▸ TO DO
Wherever the string "number" turns up in the data, copy the whole line.

▸ AVAILABLE RECORDS
------------------------------------------------
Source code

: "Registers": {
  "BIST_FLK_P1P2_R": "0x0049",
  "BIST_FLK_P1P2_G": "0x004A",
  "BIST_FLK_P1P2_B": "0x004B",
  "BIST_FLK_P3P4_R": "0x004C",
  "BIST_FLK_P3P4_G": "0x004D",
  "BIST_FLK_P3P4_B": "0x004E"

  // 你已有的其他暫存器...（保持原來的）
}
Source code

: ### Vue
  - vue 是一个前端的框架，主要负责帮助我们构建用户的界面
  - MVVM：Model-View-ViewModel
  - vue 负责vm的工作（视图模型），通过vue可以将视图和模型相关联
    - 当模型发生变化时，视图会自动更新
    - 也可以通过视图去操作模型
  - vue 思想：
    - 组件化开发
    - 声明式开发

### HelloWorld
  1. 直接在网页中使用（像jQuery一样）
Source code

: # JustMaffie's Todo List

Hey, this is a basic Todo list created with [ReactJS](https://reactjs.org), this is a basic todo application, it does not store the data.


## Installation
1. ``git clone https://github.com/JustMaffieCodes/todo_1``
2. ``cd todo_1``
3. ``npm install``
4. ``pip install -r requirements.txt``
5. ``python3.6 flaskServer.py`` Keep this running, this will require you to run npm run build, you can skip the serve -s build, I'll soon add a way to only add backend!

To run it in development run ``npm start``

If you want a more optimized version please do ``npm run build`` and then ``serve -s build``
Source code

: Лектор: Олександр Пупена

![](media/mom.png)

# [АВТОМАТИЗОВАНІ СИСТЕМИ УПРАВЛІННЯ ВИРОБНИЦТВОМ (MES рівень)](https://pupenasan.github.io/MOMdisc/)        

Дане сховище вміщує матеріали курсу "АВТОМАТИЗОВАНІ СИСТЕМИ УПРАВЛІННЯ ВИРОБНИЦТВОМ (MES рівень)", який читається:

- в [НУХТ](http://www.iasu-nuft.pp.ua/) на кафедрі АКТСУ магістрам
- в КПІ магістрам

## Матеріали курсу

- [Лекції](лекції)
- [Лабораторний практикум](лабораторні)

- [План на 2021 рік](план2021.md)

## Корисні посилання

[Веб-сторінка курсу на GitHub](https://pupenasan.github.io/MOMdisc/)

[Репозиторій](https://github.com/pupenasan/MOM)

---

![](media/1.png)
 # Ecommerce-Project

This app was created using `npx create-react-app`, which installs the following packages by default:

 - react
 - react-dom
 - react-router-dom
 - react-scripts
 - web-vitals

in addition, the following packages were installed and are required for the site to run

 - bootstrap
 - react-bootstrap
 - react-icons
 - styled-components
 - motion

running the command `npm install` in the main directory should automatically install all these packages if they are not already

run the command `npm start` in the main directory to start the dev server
------------------------------------------------
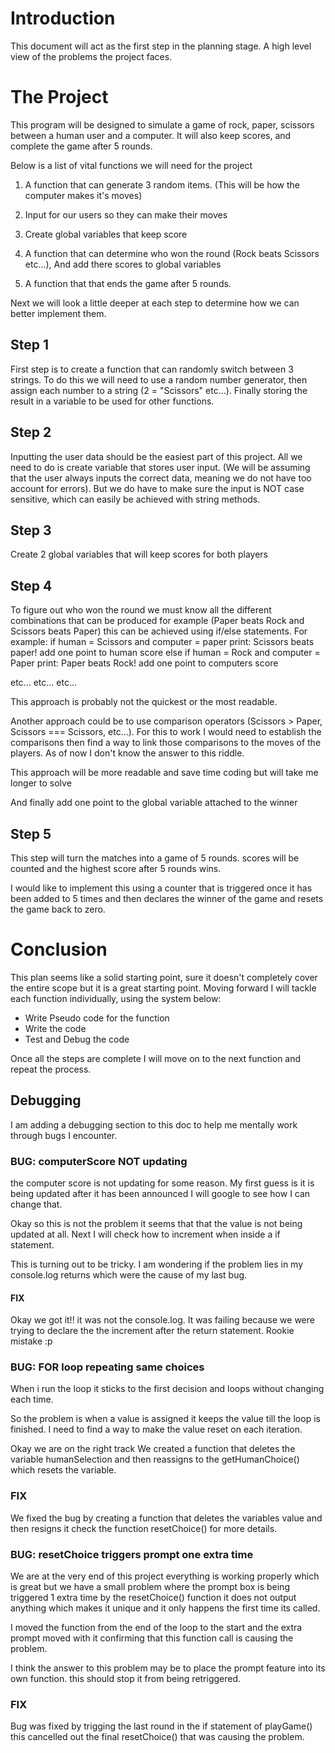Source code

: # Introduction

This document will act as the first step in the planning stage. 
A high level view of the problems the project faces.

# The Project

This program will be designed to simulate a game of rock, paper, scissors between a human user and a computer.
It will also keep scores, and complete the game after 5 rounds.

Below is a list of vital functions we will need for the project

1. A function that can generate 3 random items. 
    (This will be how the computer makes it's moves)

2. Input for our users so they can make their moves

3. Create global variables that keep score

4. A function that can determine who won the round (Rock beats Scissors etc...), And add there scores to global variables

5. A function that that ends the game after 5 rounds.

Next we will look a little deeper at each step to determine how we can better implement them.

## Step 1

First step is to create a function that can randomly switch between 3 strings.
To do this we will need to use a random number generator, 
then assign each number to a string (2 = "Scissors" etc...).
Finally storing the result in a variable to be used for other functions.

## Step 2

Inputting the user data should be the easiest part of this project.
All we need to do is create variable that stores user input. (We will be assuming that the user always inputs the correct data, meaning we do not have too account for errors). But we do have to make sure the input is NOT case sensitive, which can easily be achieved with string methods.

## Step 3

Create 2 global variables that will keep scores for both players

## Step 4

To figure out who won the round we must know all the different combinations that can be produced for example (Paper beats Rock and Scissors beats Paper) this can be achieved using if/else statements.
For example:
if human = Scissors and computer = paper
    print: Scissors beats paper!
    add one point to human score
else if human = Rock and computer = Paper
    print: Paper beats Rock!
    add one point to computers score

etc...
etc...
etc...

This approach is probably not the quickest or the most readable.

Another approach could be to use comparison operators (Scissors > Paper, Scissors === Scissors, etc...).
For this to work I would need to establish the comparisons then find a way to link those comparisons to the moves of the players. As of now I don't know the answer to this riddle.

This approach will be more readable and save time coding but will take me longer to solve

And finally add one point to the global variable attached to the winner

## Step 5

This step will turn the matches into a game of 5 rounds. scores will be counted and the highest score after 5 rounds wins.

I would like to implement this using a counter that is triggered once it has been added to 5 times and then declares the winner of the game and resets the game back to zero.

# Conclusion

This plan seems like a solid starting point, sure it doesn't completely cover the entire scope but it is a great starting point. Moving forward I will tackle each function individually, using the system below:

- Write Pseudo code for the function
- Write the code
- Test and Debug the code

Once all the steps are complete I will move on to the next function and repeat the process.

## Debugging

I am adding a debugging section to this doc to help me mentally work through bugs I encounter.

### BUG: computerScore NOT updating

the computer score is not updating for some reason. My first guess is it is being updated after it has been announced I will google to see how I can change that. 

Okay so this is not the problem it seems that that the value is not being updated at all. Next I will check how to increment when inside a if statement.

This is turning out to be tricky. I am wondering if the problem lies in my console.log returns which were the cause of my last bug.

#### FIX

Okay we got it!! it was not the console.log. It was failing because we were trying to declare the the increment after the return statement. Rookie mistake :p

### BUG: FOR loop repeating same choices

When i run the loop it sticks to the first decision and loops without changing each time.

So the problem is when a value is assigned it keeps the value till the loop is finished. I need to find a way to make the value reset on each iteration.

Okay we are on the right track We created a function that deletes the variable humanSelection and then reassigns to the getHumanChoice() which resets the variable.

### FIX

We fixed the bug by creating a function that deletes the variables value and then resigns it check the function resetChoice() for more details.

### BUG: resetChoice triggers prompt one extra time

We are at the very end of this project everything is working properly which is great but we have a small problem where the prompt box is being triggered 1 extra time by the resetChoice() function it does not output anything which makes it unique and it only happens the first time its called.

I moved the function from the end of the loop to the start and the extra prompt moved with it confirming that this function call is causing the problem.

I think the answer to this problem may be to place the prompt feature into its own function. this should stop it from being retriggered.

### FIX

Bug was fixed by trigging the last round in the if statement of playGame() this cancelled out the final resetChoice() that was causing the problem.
------------------------------------------------
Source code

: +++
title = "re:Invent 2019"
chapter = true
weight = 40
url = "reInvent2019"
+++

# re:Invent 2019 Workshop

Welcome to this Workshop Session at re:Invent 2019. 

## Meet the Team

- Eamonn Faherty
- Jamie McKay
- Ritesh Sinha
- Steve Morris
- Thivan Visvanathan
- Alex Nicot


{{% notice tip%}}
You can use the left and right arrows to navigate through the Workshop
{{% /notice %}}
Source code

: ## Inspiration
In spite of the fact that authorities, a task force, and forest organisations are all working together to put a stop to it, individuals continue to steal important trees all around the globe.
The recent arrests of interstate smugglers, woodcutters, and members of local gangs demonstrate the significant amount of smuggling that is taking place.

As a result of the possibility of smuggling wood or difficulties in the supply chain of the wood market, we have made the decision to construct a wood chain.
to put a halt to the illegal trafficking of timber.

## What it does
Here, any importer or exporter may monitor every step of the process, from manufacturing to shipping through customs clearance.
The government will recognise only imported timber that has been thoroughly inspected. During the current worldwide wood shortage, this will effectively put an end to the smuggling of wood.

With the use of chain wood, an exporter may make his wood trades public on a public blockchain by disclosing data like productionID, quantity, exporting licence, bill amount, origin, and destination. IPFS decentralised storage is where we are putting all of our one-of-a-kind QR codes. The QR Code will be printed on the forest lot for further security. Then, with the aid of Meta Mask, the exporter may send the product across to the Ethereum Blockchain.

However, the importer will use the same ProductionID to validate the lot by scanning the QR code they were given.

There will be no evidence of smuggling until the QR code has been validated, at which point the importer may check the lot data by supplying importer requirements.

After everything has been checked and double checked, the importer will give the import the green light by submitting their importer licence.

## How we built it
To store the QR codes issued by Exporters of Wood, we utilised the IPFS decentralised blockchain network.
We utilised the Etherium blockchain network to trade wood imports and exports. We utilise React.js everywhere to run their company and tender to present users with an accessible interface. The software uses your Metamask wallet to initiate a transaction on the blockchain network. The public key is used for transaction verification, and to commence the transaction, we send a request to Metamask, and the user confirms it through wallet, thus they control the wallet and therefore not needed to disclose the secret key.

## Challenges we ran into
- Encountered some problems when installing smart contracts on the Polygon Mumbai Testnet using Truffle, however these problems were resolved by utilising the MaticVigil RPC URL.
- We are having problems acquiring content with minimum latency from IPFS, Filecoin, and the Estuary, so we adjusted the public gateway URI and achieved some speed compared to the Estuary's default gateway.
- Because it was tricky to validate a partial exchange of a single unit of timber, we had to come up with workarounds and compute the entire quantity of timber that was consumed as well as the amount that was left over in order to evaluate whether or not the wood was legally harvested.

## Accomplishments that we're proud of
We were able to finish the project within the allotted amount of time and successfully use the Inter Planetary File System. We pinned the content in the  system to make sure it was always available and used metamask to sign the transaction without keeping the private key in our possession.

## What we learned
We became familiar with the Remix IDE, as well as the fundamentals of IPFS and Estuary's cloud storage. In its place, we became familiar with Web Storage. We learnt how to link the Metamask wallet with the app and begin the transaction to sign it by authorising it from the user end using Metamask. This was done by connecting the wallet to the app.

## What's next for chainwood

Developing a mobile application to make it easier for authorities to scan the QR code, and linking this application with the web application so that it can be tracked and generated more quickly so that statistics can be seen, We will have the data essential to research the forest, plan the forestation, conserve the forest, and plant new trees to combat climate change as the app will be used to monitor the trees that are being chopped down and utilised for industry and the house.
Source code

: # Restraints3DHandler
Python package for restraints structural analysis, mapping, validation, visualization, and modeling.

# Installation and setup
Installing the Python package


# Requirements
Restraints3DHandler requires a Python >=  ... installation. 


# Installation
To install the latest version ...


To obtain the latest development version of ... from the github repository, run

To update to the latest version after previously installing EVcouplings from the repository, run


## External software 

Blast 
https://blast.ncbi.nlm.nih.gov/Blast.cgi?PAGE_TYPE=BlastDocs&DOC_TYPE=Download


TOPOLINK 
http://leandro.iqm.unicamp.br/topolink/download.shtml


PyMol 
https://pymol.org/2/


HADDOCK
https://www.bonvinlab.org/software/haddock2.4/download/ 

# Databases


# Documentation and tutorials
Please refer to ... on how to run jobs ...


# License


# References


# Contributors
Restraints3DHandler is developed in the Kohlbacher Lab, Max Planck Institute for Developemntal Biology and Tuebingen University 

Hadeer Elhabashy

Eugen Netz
------------------------------------------------
▸ RESULT BELOW
To do this we will need to use a random number generator, 
then assign each number to a string (2 = "Scissors" etc...).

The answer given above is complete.